Are Pakistani High Flyers a good bird to start out with. There is a guy that might be willing to sell me a pair and i really do like the look of them. But the thing that's putting me off is some people say they don't kit and like to fly alone is this true.


----------



## naresh j

yes thats true, they dont kit, they fly alone. it depends on you if you like them or not, they fly very high and for hours. if you want birds that fly in kit, you can buy tipplers.


----------



## donkey

Thanks for the reply. That must look really strange. Like you let 20 birds out and there flying all over the place like that.


----------



## naresh j

Yes, but that looks really beautiful... they fill up the skies. To start with a breed, you should choose according to your environment. High flyers keep circling above your home for hours and that too alone so they are more prone to falcon attacks.


----------



## donkey

Where i live we really don't have much of a problem with falcon attacks.But as you say maybe Tipplers might be better for me. I'm going to try and find some you tube videos on Pakistani High Flyers and see what they look like when they fly.


----------



## donkey

Just found this video and to me that looks like there flying in a kit

https://www.youtube.com/watch?v=L60a5XMUmHY


----------



## naresh j

There are pakistani tipplers as well. pigeons in that video are flying very low and in kit so they can be pakistani tipplers. 
In this video you can see high flyers from pakistan, they are so many in number but still they are flying alone.
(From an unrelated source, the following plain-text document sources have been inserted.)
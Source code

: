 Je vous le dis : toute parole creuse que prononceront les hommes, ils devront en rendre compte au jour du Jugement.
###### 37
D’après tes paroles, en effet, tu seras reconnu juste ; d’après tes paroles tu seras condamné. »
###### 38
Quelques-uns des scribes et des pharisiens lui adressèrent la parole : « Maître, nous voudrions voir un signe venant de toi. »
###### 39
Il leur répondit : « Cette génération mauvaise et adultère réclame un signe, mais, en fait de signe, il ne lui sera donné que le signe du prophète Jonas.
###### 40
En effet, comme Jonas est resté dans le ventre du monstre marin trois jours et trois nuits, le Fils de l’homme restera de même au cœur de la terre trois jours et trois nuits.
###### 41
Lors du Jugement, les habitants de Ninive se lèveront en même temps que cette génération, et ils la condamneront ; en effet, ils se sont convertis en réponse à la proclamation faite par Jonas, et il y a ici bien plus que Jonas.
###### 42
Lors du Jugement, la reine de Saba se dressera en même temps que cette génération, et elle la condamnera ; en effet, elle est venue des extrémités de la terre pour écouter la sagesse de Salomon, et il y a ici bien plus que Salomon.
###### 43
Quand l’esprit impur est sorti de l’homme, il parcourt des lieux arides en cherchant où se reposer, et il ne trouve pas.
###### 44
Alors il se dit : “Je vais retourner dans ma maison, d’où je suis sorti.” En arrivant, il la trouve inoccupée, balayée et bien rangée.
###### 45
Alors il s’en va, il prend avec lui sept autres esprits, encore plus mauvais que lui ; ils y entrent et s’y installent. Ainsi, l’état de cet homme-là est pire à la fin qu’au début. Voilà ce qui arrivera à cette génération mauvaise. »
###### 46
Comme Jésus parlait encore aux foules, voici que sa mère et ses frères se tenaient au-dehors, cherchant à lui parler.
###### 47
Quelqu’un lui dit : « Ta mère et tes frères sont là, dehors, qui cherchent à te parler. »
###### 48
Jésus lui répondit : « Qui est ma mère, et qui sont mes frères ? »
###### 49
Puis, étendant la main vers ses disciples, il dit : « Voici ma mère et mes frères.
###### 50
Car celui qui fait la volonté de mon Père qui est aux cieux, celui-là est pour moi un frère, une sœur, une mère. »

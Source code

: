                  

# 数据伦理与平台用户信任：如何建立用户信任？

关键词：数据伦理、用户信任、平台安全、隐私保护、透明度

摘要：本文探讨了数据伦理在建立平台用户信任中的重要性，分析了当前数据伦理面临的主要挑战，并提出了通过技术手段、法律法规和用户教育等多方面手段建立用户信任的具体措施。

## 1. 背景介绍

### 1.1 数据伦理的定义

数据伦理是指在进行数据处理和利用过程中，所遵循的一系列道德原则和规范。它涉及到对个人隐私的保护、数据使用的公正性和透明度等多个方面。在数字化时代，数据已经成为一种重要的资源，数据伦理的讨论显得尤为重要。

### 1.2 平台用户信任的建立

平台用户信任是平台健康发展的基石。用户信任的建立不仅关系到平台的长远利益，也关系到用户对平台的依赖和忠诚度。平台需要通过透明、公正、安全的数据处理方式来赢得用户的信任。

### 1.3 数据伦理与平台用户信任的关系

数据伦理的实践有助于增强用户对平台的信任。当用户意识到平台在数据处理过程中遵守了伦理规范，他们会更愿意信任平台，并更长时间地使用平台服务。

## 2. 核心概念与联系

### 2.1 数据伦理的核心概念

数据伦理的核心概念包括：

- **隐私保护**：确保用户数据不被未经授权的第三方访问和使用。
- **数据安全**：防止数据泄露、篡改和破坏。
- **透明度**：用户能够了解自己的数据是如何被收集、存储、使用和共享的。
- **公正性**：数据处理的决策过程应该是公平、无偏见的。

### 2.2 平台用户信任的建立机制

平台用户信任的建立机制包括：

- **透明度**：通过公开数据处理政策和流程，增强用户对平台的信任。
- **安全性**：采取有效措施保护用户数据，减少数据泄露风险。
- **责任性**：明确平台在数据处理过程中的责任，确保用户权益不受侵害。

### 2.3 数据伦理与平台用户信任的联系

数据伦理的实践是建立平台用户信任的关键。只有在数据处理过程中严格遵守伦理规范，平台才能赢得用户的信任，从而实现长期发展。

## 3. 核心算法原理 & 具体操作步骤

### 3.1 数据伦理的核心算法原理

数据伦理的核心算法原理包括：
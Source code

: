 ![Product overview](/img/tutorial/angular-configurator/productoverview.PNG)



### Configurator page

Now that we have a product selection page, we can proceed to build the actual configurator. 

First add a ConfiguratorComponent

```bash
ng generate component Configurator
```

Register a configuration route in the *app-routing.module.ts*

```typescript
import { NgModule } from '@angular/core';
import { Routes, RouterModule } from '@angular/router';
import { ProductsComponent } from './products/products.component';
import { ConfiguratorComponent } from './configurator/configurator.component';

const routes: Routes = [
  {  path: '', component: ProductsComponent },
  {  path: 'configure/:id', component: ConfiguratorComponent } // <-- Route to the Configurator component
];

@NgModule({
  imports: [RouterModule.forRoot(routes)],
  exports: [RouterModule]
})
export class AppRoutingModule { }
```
You can see the distance they maintained while flying and all birds are flying in different directions.
https://m.youtube.com/watch?v=aA0jF1gHLco


----------



## donkey

Thanks. I think i like the look of them Pakistani tipplers better. I'm not sure what kind the guy is selling now so i will have to find out more about what hes selling.


----------



## donkey

Also found another guy selling some Iranian High Flyers. They look really nice as well and seem to fly in a kit


----------



## naresh j

yes they are good too, and you can get more timing from them. i read they fly for upto 15 hours.


----------